A little while ago I read somewhere of the books of one Wendy Doniger being burnt in India, having offended one or other of the more rabid Hindu outfits there. Not much caring for either the burnings or the outfits, I thought I ought to show a bit of solidarity with her by spending some money at the Doniger shop. So I turned to Amazon to find that there anyway she appeared to concentrate on the sex end of Hindu studies, which did not particularly appeal. Furthermore, most of the prices were a bit outside my solidarity budget and in the end I settled on a Kindle version of the 'Britannica Encyclopedia of World Religions', for which she acted as consulting editor, whatever that might mean. Was she just lending her name to the endeavour or was she adding some more substantial value?

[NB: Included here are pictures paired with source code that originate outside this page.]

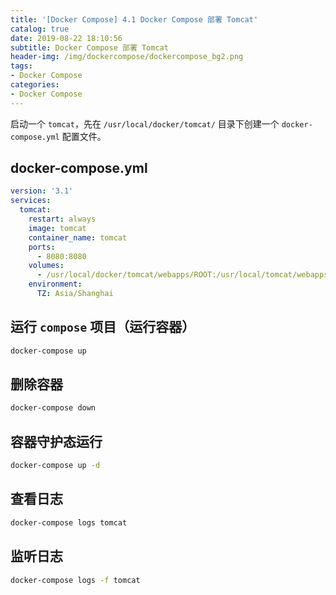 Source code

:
 ```yaml
---
title: '[Docker Compose] 4.1 Docker Compose 部署 Tomcat'
catalog: true
date: 2019-08-22 18:10:56
subtitle: Docker Compose 部署 Tomcat
header-img: /img/dockercompose/dockercompose_bg2.png
tags:
- Docker Compose
categories:
- Docker Compose
---
```


启动一个 `tomcat`，先在 `/usr/local/docker/tomcat/` 目录下创建一个 `docker-compose.yml` 配置文件。

## docker-compose.yml
```yml
version: '3.1'
services:
  tomcat:
    restart: always
    image: tomcat
    container_name: tomcat
    ports:
      - 8080:8080
    volumes:
      - /usr/local/docker/tomcat/webapps/ROOT:/usr/local/tomcat/webapps/ROOT
    environment:
      TZ: Asia/Shanghai
```

## 运行 `compose` 项目（运行容器）
```sh
docker-compose up
```

## 删除容器
```sh
docker-compose down
```

## 容器守护态运行
```sh
docker-compose up -d
```

## 查看日志
```sh
docker-compose logs tomcat
```

## 监听日志
```sh
docker-compose logs -f tomcat
```
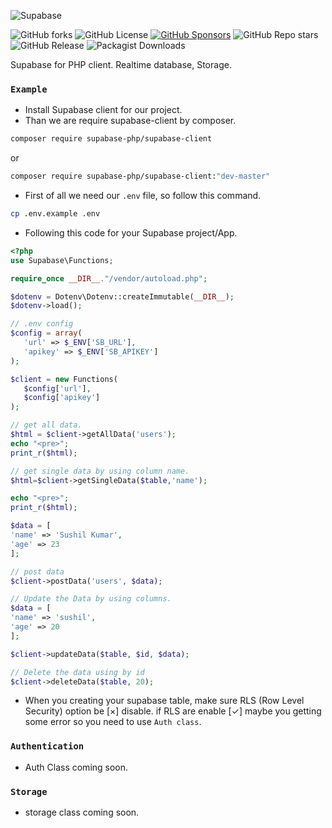 ![Supabase](https://getlogo.net/wp-content/uploads/2020/11/supabase-logo-vector.png)

![GitHub forks](https://img.shields.io/github/forks/Ashishkumbhar01/supabase-php?style=for-the-badge&logo=Github)
![GitHub License](https://img.shields.io/github/license/Ashishkumbhar01/supabase-php?style=for-the-badge)
[![GitHub Sponsors](https://img.shields.io/github/sponsors/Ashishkumbhar01?style=for-the-badge&logo=Github%20Sponsors&label=Support%20me)](https://github.com/sponsors/Ashishkumbhar01)
![GitHub Repo stars](https://img.shields.io/github/stars/Ashishkumbhar01/supabase-php?style=for-the-badge&logo=Github)
![GitHub Release](https://img.shields.io/github/v/release/Ashishkumbhar01/supabase-php?style=for-the-badge)
![Packagist Downloads](https://img.shields.io/packagist/dt/supabase-php/supabase-client?style=for-the-badge&logo=composer)

Supabase for PHP client. Realtime database, Storage.


### `Example`

* Install Supabase client for our project.
* Than we are require supabase-client by composer.

```bash
composer require supabase-php/supabase-client
```
or

```bash
composer require supabase-php/supabase-client:"dev-master"
```

* First of all we need our `.env` file, so follow this command.

```bash
cp .env.example .env
```
* Following this code for your Supabase project/App.

```php
<?php
use Supabase\Functions;

require_once __DIR__."/vendor/autoload.php";

$dotenv = Dotenv\Dotenv::createImmutable(__DIR__);
$dotenv->load();

// .env config
$config = array(
   'url' => $_ENV['SB_URL'],
   'apikey' => $_ENV['SB_APIKEY']
);

$client = new Functions(
   $config['url'],
   $config['apikey']
);

// get all data.
$html = $client->getAllData('users');
echo "<pre>";
print_r($html);

// get single data by using column name.
$html=$client->getSingleData($table,'name');

echo "<pre>";
print_r($html);

$data = [
'name' => 'Sushil Kumar',
'age' => 23
];

// post data 
$client->postData('users', $data);

// Update the Data by using columns.
$data = [
'name' => 'sushil',
'age' => 20
];

$client->updateData($table, $id, $data);

// Delete the data using by id
$client->deleteData($table, 20);
```
* When you creating your supabase table, make sure RLS (Row Level Security) option be [×] disable. if RLS are enable [✓] maybe you getting some error so you need to use `Auth class`.

### `Authentication`
* Auth Class coming soon.


### `Storage`
* storage class coming soon. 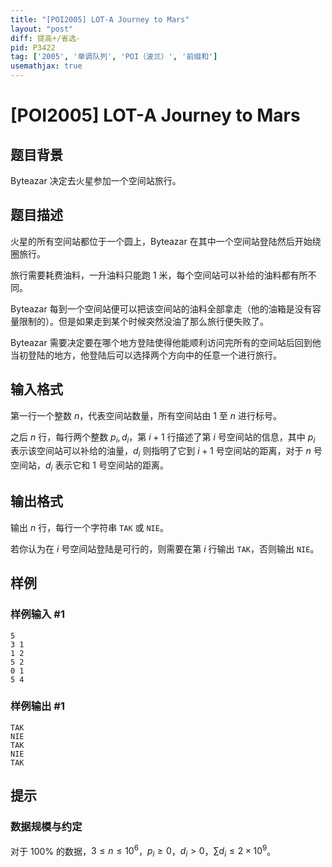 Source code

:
 ```yaml
---
title: "[POI2005] LOT-A Journey to Mars"
layout: "post"
diff: 提高+/省选-
pid: P3422
tag: ['2005', '单调队列', 'POI（波兰）', '前缀和']
usemathjax: true
---
```


# [POI2005] LOT-A Journey to Mars
## 题目背景

Byteazar 决定去火星参加一个空间站旅行。
## 题目描述

火星的所有空间站都位于一个圆上，Byteazar 在其中一个空间站登陆然后开始绕圈旅行。  

旅行需要耗费油料，一升油料只能跑 $1$ 米，每个空间站可以补给的油料都有所不同。 

Byteazar 每到一个空间站便可以把该空间站的油料全部拿走（他的油箱是没有容量限制的）。但是如果走到某个时候突然没油了那么旅行便失败了。

Byteazar 需要决定要在哪个地方登陆使得他能顺利访问完所有的空间站后回到他当初登陆的地方，他登陆后可以选择两个方向中的任意一个进行旅行。
## 输入格式

第一行一个整数 $n$，代表空间站数量，所有空间站由 $1$ 至 $n$ 进行标号。

之后 $n$ 行，每行两个整数 $p_i,d_i$，第 $i + 1$ 行描述了第 $i$ 号空间站的信息，其中 $p_i$ 表示该空间站可以补给的油量，$d_i$ 则指明了它到 $i+1$ 号空间站的距离，对于 $n$ 号空间站，$d_i$ 表示它和 $1$ 号空间站的距离。
## 输出格式

输出 $n$ 行，每行一个字符串 `TAK` 或 `NIE`。

若你认为在 $i$ 号空间站登陆是可行的，则需要在第 $i$ 行输出 `TAK`，否则输出 `NIE`。
## 样例

### 样例输入 #1
```
5
3 1
1 2
5 2
0 1
5 4

```
### 样例输出 #1
```
TAK
NIE
TAK
NIE
TAK
```
## 提示

### 数据规模与约定

对于 $100\%$ 的数据，$3\le n\le10^6$，$p_i\ge0$，$d_i>0$，$\sum d_i\le2\times10^9$。
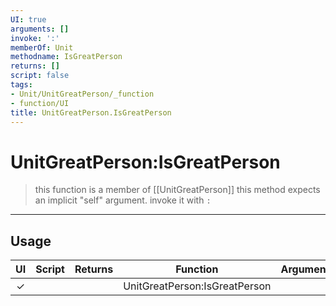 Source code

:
 ```yaml
---
UI: true
arguments: []
invoke: ':'
memberOf: Unit
methodname: IsGreatPerson
returns: []
script: false
tags:
- Unit/UnitGreatPerson/_function
- function/UI
title: UnitGreatPerson.IsGreatPerson
---
```

# UnitGreatPerson:IsGreatPerson
> this function is a member of [[UnitGreatPerson]]
> this method expects an implicit "self" argument. invoke it with `:`
-----
## Usage
|  UI | Script | Returns | Function | Arguments |
|:---:|:------:|-------:|:--------:|:---------|
|✓| ||UnitGreatPerson:IsGreatPerson||
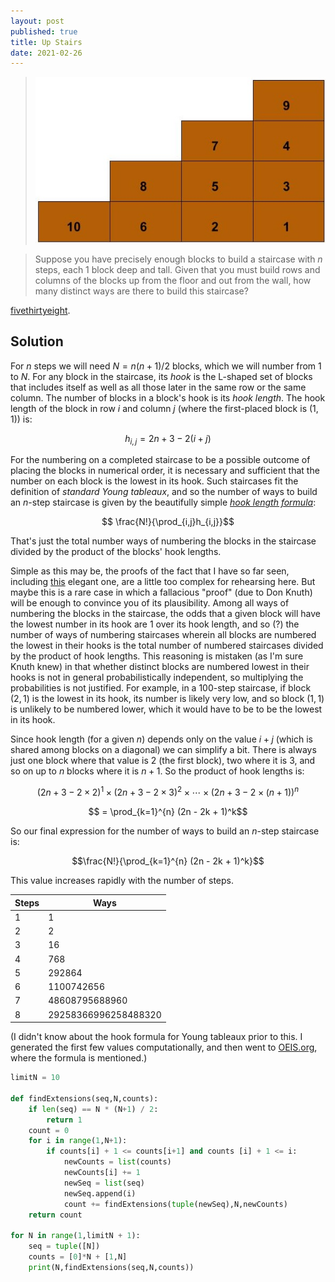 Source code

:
 ```yaml
---
layout: post
published: true
title: Up Stairs
date: 2021-02-26
---
```


>![Staircase with numbered blocks.](/img/UpStairs.jpg)

>Suppose you have precisely enough blocks to build a staircase with $n$ steps, each $1$ block deep and tall. Given that you must build rows and columns of the blocks up from the floor and out from the wall, how many distinct ways are there to build this staircase? 

[fivethirtyeight](https://fivethirtyeight.com/features/how-many-ways-can-you-build-a-staircase/).

<!--more-->

## Solution

For $n$ steps we will need $N = n(n+1)/2$ blocks, which we will number from $1$ to $N$. For any block in the staircase, its *hook* is the L-shaped set of blocks that includes itself as well as all those later in the same row or the same column. The number of blocks in a block's hook is its *hook length*. The hook length of the block in row $i$ and column $j$ (where the first-placed block is $(1,1)$) is:

$$h_{i,j} = 2n + 3 - 2(i+j)$$

For the numbering on a completed staircase to be a possible outcome of placing the blocks in numerical order, it is necessary and sufficient that the number on each block is the lowest in its hook. Such staircases fit the definition of *standard Young tableaux*, and so the number of ways to build an $n$-step staircase is given by the beautifully simple [*hook length formula*](https://en.wikipedia.org/wiki/Hook_length_formula):

$$ \frac{N!}{\prod_{i,j}h_{i,j}}$$

That's just the total number ways of numbering the blocks in the staircase divided by the product of the blocks' hook lengths.

Simple as this may be, the proofs of the fact that I have so far seen, including [this](https://www2.math.upenn.edu/~wilf/website/Probabilistic%20proof.pdf) elegant one, are a little too complex for rehearsing here. But maybe this is a rare case in which a fallacious "proof" (due to Don Knuth) will be enough to convince you of its plausibility. Among all ways of numbering the blocks in the staircase, the odds that a given block will have the lowest number in its hook are $1$ over its hook length, and so (?) the number of ways of numbering staircases wherein all blocks are numbered the lowest in their hooks is the total number of numbered staircases divided by the product of hook lengths. This reasoning is mistaken (as I'm sure Knuth knew) in that whether distinct blocks are numbered lowest in their hooks is not in general probabilistically independent, so multiplying the probabilities is not justified. For example, in a $100$-step staircase, if block $(2,1)$ is the lowest in its hook, its number is likely very low, and so block $(1,1)$ is unlikely to be numbered lower, which it would have to be to be the lowest in its hook.

Since hook length (for a given $n$) depends only on the value $i+j$ (which is shared among blocks on a diagonal) we can simplify a bit. There is always just one block where that value is $2$ (the first block), two where it is $3$, and so on up to $n$ blocks where it is $n+1$. So the product of hook lengths is:

$$     (2n + 3 - 2 \times 2)^1 
\times (2n + 3 - 2 \times 3)^2 
\times \cdots 
\times (2n + 3 - 2 \times (n+1))^n$$

$$ = \prod_{k=1}^{n} (2n - 2k + 1)^k$$

So our final expression for the number of ways to build an $n$-step staircase is:

$$\frac{N!}{\prod_{k=1}^{n} (2n - 2k + 1)^k}$$

This value increases rapidly with the number of steps.

| Steps | Ways |
| ------- | ----- |
| 1 | 1 |
| 2 | 2 |
| 3 | 16 |
| 4 | 768 |
| 5 | 292864 |
| 6 | 1100742656 |
| 7 | 48608795688960 |
| 8 | 29258366996258488320 |

(I didn't know about the hook formula for Young tableaux prior to this. I generated the first few values computationally, and then went to [OEIS.org](http://oeis.org/A005118), where the formula is mentioned.)

```python
limitN = 10

def findExtensions(seq,N,counts):
	if len(seq) == N * (N+1) / 2:
		return 1
	count = 0
	for i in range(1,N+1):
		if counts[i] + 1 <= counts[i+1] and counts [i] + 1 <= i:
			newCounts = list(counts)
			newCounts[i] += 1
			newSeq = list(seq)
			newSeq.append(i)
			count += findExtensions(tuple(newSeq),N,newCounts)
	return count

for N in range(1,limitN + 1):
	seq = tuple([N])
	counts = [0]*N + [1,N]
	print(N,findExtensions(seq,N,counts))
```

<br>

I have been dipping into the encyclopedia ever since. The first and most lasting impression is that this book was designed to be printed and the translation to Kindle does it no favours.
The encyclopedia is organised into an introductory section, a number of major articles - topics like 'African Religions - and several thousand minor articles, for example there is one about a chap called Haldi, the national god of the kingdom of Urartu, now part of Turkey East. But I can neither find a list of major articles, nor can I find a satisfactory way to browse among the minor articles, which last is good and instructive entertainment in our Chambers.
I suspect that the coverage is a bit uneven, and what little browsing I have done suggests that Judaism and the Old Testament punch above their weight.
The compilers make an effort with words which originate in funny alphabets or worse, which may be OK in the OED or in the printed version of this book, but in this Kindle version they just clutter. See for example the entry for Abd al-Ghan.
They include the pictures, which arrive on the Kindle in back & white half tone. Visually unattractive and a bit intrusive. They might have done better to leave them out, except perhaps in places (I have yet to find one) where the text would be incomprehensible without its illustration.
I have not found the index, if there is one. An important adjunct to a work of reference of this sort, because however cleverly the thing is organised one is always going to want something which is not going to spring out of that particular organisation. In database terms, if the thing is to be really useful, one needs more than one index and in terms of this book, just one index would do, although to be fair I am not completely clear how such a thing might best be presented on a Kindle.
I find the Kindle interface for anything other than reading simple text rather hard work. Maybe it would get better if I had more practise, but it is still going to be streets behind the sort of thing that Samsung offer, or could offer.
But I remain sure that, given a notebook computer on which to read the result, one could produce an electric encyclopedia which was much more competitive with a paper one, such as our Chambers, than this one is. But would it add enough value over Google and Wikipedia, would the considerable effort needed be justified? Thinking aloud, what it might offer is a homogeneous collection of material about the selected topic, homogeneous in the sense that there was some structure, that there were organising principles which one could get to know and that a reasonable standard of scholarship had been maintained throughout. There had been some editing and review of the outpourings of the hired help. Then if one was interested in the topic, which I am, I could spend profitable time with the thing and learn more than I might by just poking around with Google and Wikipedia. It might be a useful work of reference. It would be a lot more portable than Chambers.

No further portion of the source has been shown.